## TASK REQUIREMENTS:
Go over the lines below, and when one contains the word "입력합니다", copy it.

## MATERIAL SUPPLIED:
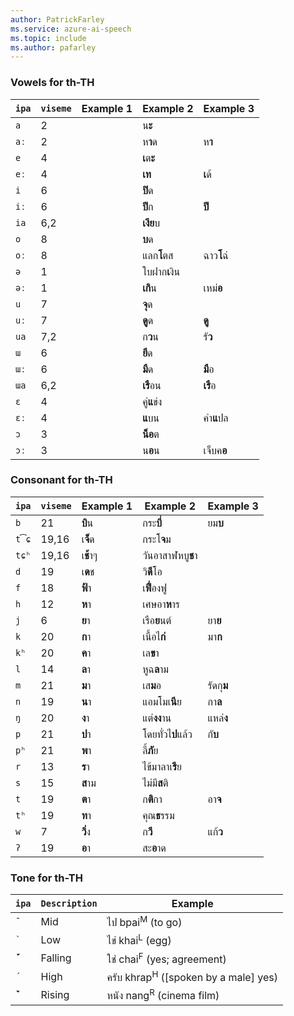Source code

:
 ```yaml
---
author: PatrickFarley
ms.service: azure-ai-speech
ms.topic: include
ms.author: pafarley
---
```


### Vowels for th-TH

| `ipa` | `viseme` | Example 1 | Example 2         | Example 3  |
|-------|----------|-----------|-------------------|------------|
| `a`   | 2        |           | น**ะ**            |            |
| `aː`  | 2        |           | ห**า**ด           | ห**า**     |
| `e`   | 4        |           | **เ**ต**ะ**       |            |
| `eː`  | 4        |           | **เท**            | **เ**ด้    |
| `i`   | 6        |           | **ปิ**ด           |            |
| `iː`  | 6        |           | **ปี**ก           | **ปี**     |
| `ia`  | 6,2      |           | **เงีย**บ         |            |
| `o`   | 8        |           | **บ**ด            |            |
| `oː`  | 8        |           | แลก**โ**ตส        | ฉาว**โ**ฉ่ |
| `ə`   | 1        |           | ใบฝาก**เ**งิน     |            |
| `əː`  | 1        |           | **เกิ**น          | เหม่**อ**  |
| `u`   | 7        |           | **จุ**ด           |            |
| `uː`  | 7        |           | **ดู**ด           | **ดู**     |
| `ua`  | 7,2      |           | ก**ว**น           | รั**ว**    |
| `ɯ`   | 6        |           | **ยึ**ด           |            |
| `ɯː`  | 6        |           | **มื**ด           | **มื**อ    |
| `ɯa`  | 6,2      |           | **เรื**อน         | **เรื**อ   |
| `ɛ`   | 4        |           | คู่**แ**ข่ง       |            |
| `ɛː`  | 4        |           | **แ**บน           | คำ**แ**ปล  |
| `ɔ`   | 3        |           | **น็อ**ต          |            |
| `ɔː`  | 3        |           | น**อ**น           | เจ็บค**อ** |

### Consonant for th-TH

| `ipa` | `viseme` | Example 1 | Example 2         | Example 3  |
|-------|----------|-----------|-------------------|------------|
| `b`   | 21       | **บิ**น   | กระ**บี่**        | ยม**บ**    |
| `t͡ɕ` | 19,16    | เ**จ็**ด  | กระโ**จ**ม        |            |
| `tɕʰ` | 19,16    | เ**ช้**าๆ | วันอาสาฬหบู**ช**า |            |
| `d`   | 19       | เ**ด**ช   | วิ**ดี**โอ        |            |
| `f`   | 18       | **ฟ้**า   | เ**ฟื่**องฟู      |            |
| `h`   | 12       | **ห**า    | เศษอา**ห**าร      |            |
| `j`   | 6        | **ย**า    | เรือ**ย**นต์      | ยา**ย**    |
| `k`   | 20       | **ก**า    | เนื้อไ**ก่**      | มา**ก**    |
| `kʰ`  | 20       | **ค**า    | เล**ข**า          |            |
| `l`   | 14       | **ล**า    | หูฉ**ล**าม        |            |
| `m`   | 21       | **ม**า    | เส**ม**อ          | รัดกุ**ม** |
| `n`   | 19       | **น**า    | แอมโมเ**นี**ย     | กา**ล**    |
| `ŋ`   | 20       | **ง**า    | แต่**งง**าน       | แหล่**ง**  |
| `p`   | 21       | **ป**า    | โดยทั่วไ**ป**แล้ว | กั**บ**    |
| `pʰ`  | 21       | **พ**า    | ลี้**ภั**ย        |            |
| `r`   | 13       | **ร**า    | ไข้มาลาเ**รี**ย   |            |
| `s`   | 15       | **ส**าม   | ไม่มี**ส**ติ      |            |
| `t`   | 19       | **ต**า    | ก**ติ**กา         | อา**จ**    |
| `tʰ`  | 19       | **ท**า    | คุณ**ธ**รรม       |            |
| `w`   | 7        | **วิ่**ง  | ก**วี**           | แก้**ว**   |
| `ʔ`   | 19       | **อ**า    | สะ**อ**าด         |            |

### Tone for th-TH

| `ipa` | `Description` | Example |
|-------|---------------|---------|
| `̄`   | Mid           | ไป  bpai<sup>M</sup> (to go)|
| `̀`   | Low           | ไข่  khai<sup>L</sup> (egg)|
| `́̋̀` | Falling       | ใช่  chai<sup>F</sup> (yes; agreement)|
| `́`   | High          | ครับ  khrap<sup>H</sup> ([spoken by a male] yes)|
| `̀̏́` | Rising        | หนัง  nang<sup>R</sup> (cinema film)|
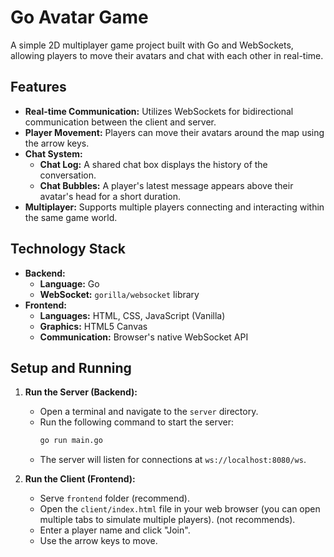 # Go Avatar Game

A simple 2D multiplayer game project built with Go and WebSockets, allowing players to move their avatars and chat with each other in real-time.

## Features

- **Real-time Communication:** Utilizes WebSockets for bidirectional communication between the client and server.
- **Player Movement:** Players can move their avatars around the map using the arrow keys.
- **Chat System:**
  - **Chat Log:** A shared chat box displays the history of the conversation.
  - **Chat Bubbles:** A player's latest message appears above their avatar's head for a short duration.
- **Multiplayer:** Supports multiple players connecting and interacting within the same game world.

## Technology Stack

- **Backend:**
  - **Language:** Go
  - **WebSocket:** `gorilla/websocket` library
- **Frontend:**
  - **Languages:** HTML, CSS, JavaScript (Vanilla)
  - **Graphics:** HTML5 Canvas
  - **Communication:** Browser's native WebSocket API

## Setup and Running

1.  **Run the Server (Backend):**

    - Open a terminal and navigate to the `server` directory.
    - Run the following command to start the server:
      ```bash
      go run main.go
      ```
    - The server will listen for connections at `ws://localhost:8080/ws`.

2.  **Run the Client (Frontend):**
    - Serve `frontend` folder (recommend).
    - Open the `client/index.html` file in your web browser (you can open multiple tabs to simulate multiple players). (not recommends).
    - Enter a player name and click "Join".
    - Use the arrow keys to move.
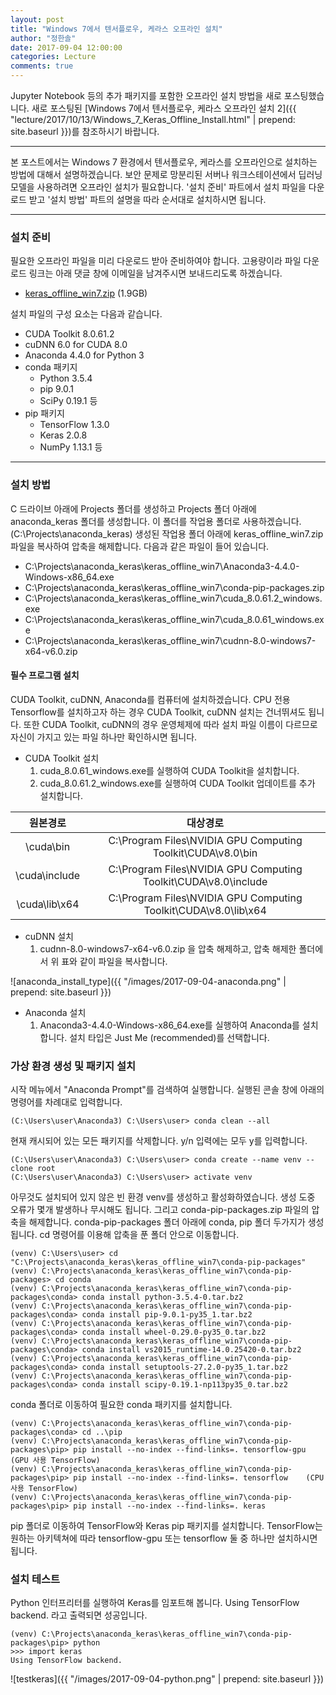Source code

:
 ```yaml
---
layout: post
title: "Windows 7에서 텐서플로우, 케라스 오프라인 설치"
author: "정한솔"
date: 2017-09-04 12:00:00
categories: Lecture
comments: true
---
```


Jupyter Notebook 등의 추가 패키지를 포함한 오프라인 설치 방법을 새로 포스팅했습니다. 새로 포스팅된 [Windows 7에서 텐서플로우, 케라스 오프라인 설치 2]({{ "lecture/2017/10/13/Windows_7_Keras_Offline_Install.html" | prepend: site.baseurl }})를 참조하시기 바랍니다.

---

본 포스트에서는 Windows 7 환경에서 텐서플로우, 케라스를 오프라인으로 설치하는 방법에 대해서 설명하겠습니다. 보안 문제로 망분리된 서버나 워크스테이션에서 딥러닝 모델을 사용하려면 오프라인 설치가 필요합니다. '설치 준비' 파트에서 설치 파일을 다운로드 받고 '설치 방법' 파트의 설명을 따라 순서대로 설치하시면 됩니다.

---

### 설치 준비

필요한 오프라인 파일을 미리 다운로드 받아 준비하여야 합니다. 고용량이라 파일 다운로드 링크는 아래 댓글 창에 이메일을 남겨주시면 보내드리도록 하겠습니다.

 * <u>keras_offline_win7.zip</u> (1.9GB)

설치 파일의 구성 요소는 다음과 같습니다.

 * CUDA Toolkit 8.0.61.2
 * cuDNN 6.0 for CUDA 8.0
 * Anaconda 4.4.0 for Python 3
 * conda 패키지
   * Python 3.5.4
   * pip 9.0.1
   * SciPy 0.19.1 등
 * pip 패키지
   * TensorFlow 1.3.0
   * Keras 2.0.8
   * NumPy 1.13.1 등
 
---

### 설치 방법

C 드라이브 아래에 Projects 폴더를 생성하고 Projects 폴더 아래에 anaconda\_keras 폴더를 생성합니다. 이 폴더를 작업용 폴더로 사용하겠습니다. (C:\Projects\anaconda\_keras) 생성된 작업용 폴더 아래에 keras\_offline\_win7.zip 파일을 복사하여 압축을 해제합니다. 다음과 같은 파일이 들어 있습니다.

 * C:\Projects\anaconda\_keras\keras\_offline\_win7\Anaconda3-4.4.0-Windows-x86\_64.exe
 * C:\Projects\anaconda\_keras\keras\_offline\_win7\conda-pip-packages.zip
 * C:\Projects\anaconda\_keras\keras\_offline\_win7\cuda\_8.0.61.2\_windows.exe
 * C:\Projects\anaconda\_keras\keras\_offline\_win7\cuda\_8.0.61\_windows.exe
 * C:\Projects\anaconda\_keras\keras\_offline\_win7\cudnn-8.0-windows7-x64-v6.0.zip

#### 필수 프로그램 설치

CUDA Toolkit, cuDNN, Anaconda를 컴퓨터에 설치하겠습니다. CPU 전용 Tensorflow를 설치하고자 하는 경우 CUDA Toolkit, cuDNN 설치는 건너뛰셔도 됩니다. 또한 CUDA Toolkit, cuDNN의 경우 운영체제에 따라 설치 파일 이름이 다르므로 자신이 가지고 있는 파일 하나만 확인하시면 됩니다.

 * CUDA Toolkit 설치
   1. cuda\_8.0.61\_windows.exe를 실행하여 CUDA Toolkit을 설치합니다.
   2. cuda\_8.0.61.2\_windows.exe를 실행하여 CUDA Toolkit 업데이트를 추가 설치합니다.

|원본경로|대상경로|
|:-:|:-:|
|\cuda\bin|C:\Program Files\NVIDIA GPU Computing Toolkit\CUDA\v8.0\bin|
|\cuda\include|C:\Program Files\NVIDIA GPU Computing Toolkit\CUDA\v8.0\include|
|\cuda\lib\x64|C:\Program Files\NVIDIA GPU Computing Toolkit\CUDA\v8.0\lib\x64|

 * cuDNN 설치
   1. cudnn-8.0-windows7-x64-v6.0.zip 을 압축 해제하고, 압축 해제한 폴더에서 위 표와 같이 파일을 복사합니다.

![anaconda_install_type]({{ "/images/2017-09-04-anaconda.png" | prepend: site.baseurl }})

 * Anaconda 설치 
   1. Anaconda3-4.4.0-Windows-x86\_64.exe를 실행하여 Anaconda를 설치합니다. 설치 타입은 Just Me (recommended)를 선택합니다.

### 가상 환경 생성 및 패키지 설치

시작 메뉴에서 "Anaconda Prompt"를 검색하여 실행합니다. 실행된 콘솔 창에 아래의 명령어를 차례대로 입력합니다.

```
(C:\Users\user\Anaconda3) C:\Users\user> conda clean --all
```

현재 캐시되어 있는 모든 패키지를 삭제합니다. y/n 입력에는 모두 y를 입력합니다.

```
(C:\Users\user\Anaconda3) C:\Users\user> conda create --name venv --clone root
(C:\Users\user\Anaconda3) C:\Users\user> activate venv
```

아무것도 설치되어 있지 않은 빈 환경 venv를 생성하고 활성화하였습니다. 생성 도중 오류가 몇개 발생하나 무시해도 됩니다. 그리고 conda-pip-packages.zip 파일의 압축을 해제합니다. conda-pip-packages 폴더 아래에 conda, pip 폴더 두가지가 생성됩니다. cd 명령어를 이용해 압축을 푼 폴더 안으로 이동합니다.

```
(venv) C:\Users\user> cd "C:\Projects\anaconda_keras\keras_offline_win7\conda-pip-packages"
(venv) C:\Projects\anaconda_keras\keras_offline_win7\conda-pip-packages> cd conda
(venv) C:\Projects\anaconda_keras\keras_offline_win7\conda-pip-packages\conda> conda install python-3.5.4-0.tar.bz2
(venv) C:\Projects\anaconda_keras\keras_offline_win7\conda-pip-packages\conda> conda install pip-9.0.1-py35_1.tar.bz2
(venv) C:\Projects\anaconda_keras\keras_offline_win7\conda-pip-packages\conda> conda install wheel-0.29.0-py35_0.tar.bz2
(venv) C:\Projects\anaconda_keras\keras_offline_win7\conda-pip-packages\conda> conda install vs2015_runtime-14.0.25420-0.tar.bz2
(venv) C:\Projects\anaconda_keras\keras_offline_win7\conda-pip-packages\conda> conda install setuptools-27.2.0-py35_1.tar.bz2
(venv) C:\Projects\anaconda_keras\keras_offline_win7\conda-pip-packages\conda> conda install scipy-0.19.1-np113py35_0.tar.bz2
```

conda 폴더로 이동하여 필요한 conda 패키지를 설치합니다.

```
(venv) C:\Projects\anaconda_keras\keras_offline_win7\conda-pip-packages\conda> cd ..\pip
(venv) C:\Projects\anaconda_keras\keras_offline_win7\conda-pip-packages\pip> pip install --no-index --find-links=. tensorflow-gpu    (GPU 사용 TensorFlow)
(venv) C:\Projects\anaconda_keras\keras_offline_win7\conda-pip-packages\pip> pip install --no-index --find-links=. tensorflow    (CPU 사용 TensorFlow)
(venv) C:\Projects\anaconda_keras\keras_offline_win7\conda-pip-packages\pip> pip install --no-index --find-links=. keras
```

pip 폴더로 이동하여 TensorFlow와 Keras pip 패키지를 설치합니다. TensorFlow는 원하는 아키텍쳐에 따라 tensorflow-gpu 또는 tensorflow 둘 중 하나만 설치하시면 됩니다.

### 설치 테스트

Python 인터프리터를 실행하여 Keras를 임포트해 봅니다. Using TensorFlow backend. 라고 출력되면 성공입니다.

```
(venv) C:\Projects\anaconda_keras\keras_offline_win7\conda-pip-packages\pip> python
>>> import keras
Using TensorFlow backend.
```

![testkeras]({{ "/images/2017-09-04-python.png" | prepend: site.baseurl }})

## EXERCISE SOLUTION:
시작 메뉴에서 "Anaconda Prompt"를 검색하여 실행합니다. 실행된 콘솔 창에 아래의 명령어를 차례대로 입력합니다.
현재 캐시되어 있는 모든 패키지를 삭제합니다. y/n 입력에는 모두 y를 입력합니다.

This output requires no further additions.